A new pandemic research center is being set up to develop treatments for lung infections such as Covid-19.

Center at the University Edinburgh will use translational genomics – following clues from the human genome to detect and quickly test new treatments – along with experimental medicine techniques to quickly assess and develop drugs for pneumonia and damage caused by infection.

Baillie Gifford’s independent investment partnership supports the launch of a £ 14.7 million charitable donation, and the university is committed to providing a £ 100 million investment.

In addition to accelerating the discovery of treatments for Covid-19 and other human lung diseases, the Bailey Gifford Pandemic Science Center aims to prepare for future pandemics.

The center will draw on the experience of scholars from many disciplines (University of Edinburgh / Pennsylvania)

It will build on the success of the GenOMICC and STOPCOVID experimental medicine projects, led by Professors Kenneth Bailey and Keva Delival, respectively.
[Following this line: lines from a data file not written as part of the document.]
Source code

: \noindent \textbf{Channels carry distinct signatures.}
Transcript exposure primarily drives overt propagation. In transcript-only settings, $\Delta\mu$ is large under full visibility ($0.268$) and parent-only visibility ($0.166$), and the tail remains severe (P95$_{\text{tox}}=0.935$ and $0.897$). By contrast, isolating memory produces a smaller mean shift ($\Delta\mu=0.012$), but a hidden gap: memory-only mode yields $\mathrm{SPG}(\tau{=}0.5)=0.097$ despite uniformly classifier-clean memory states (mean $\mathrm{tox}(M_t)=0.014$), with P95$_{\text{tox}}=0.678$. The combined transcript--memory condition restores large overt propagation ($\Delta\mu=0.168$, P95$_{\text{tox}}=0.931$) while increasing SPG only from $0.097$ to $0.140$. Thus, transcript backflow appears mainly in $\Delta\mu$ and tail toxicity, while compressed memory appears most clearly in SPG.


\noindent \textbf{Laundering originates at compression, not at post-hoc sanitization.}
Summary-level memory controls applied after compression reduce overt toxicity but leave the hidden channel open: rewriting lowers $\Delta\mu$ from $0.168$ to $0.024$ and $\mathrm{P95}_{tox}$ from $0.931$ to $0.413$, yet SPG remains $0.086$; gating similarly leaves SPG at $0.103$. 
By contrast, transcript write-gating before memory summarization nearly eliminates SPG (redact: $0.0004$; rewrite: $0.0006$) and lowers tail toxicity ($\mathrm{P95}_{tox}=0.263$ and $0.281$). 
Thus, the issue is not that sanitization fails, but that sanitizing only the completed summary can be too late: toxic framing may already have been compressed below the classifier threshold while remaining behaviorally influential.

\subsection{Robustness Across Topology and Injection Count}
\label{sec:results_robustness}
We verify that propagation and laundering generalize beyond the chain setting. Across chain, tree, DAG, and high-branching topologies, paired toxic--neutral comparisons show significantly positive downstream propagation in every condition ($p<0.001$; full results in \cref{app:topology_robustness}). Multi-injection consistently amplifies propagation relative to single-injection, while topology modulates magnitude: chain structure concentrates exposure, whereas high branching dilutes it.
Professor Bailey, chief researcher at GenOMICC and professor of experimental medicine at the University of Edinburgh, said: “Bailey Gifford’s generous donation allows us to build on the latest advances in genomics, computing, engineering and experimental medicine. so that we can quickly find targeted treatments for new and old diseases.

“The center will use clues from human genetics to develop new drugs and then create technology to quickly test these drugs in critically ill patients.”
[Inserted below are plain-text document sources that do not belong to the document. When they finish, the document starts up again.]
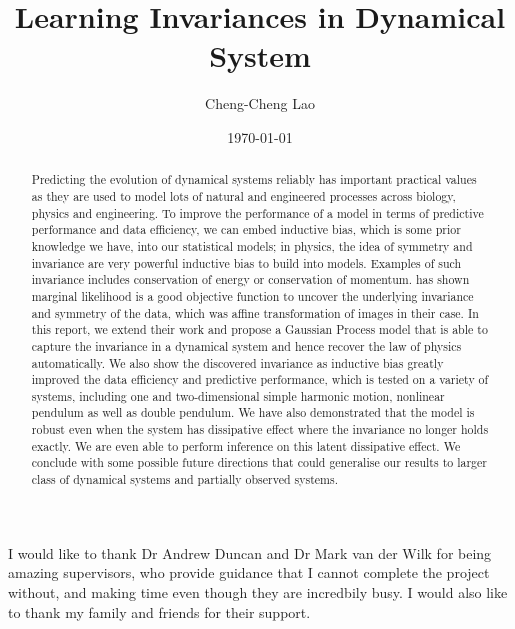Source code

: \documentclass{statsmsc}
\title{Learning Invariances in Dynamical System}
\author{Cheng-Cheng Lao}
\date{\today}
\begin{document}
\maketitle


\declarationdate{\today}
\declaration 


\begin{abstract}
Predicting the evolution of dynamical systems reliably has important practical values as they are used to model lots of natural and engineered processes across biology, physics and engineering.
To improve the performance of a model in terms of predictive performance and data efficiency, we can embed inductive bias, which is some prior knowledge we have, into our statistical models; in physics, the idea of symmetry and invariance are very powerful inductive bias to build into models.
Examples of such invariance includes conservation of energy or conservation of momentum.
\cite{Mark2017} has shown marginal likelihood is a good objective function to uncover the underlying invariance and symmetry of the data, which was affine transformation of images in their case. 
In this report, we extend their work and propose a Gaussian Process model that is able to capture the invariance in a dynamical system and hence recover the law of physics automatically.
We also show the discovered invariance as inductive bias greatly improved the data efficiency and predictive performance, which is tested on a variety of systems, including one and two-dimensional simple harmonic motion, nonlinear pendulum as well as double pendulum.
We have also demonstrated that the model is robust even when the system has dissipative effect where the invariance no longer holds exactly. 
We are even able to perform inference on this latent dissipative effect.
We conclude with some possible future directions that could generalise our results to larger class of dynamical systems and partially observed systems.
\end{abstract}

\begin{acknowledgements}
I would like to thank Dr Andrew Duncan and Dr Mark van der Wilk for being amazing supervisors, who provide guidance that I cannot complete the project without, and making time even though they are incredbily busy. 
I would also like to thank my family and friends for their support.

\end{acknowledgements}
\end{document}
GenOMICC is a global study that aims to understand the genetic factors that change the outcome of serious diseases.

At the start of the pandemic, its researchers discovered the first human gene that led to a new drug to treat infectious diseases or serious illnesses.
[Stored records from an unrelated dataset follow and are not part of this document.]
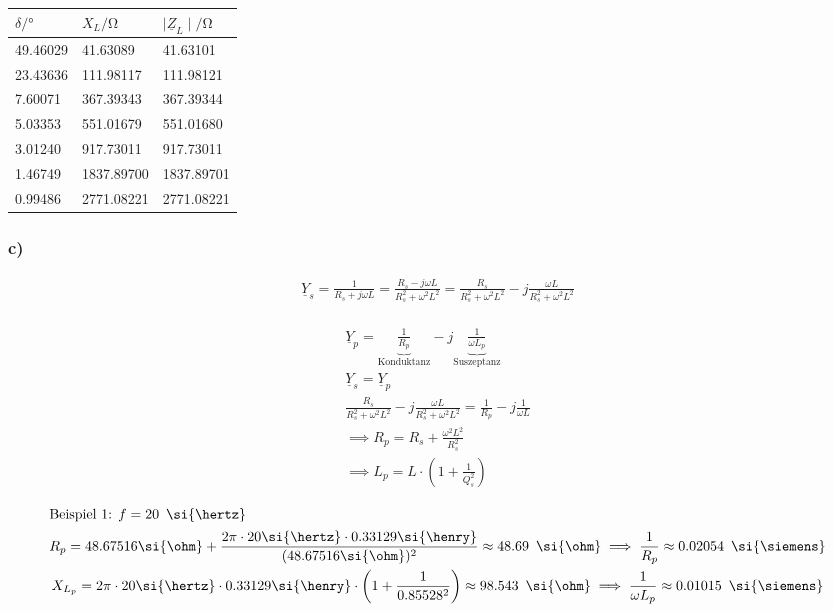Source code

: \documentclass[a4paper, 12pt]{article}
\begin{document}
      \begin{table}[H]
      \begin{center}
      \begin{tabular}{@{}lll@{}}
      \toprule
      $\delta/\si{\degree}$  & $X_L/\si{\ohm}$   & $\mid \underline{Z}_L \mid /\si{\ohm}$ \\ \midrule
      49.46029 & 41.63089   & 41.63101         \\
      23.43636 & 111.98117  & 111.98121        \\
      7.60071  & 367.39343  & 367.39344        \\
      5.03353  & 551.01679  & 551.01680        \\
      3.01240  & 917.73011  & 917.73011        \\
      1.46749  & 1837.89700 & 1837.89701       \\
      0.99486  & 2771.08221 & 2771.08221       \\ \bottomrule
      \end{tabular}
      \end{center}
      \end{table}

      \subsubsection*{c)}

      \begin{gather*}
        \underline{Y}_s = \frac{1}{R_s + j \omega L} = \frac{R_s - j \omega L}{R_s^2 + \omega^2 L^2} = \frac{R_s}{R_s^2 + \omega^2 L^2} - j \frac{\omega L}{R_s^2 + \omega^2 L^2}\\
      \end{gather*}

      \begin{gather*}
        \underline{Y}_p = \underbrace{\frac{1}{R_p}}_{\text{Konduktanz}} - j \underbrace{\frac{1}{\omega L_p}}_{\text{Suszeptanz}}\\
        \underline{Y}_s = \underline{Y}_p\\
        \frac{R_s}{R_s^2 + \omega^2 L^2} - j \frac{\omega L}{R_s^2 + \omega^2 L^2} = \frac{1}{R_p} - j \frac{1}{\omega L}\\
        \implies R_p = R_s + \frac{\omega^2 L^2}{R_s^2}\\
        \implies L_p = L \cdot \left( 1 + \frac{1}{Q_s^2} \right)
      \end{gather*}

      \begin{gather*}
        \intertext{Beispiel 1: $f = 20 \,\ \si{\hertz}$}
        R_p = 48.67516 \si{\ohm} + \frac{2 \pi \cdot 20 \si{\hertz} \cdot 0.33129 \si{\henry}}{(48.67516 \si{\ohm})^2} \approx 48.69 \,\ \si{\ohm} \implies \frac{1}{R_p} \approx 0.02054 \,\ \si{\siemens}\\
        X_{L_{p}} = 2 \pi \cdot 20 \si{\hertz} \cdot 0.33129 \si{\henry} \cdot \left( 1+\frac{1}{0.85528^2}\right) \approx 98.543 \,\ \si{\ohm} \implies \frac{1}{\omega L_p} \approx 0.01015 \,\ \si{\siemens}
      \end{gather*}
\end{document}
Based on the genetic data of patients with Covid-19, they predicted that the drug baricitinib would be an effective treatment.

This discovery, combined with other evidence, led to the decision to add the drug to the RECOVERY trial, which recently reported that baricitinib was effective in reducing mortality from severe Covid-19.

STOPCOVID began in the early stages of the pandemic and quickly established experimental medicine techniques to test therapies in patients along with accelerating drug delivery and measurement technologies in human lungs.

It was funded by LifeArc and Baillie Gifford

The hub combines the experience of both projects.


Innovation and team science are at the heart of this new push that will make a leap in the capabilities of experimental medicine

Professor Kev Dalival

To expedite the discovery of new treatments, the team will deliver microdoses of multiple drugs to key areas of patients ’lungs and monitor whether the drugs work alone or in combination.

Scientists said the constant risk of respiratory viruses combined with the emergence of antibiotic resistance in respiratory diseases means that a radically new approach to streamlining drug development and evaluation is needed.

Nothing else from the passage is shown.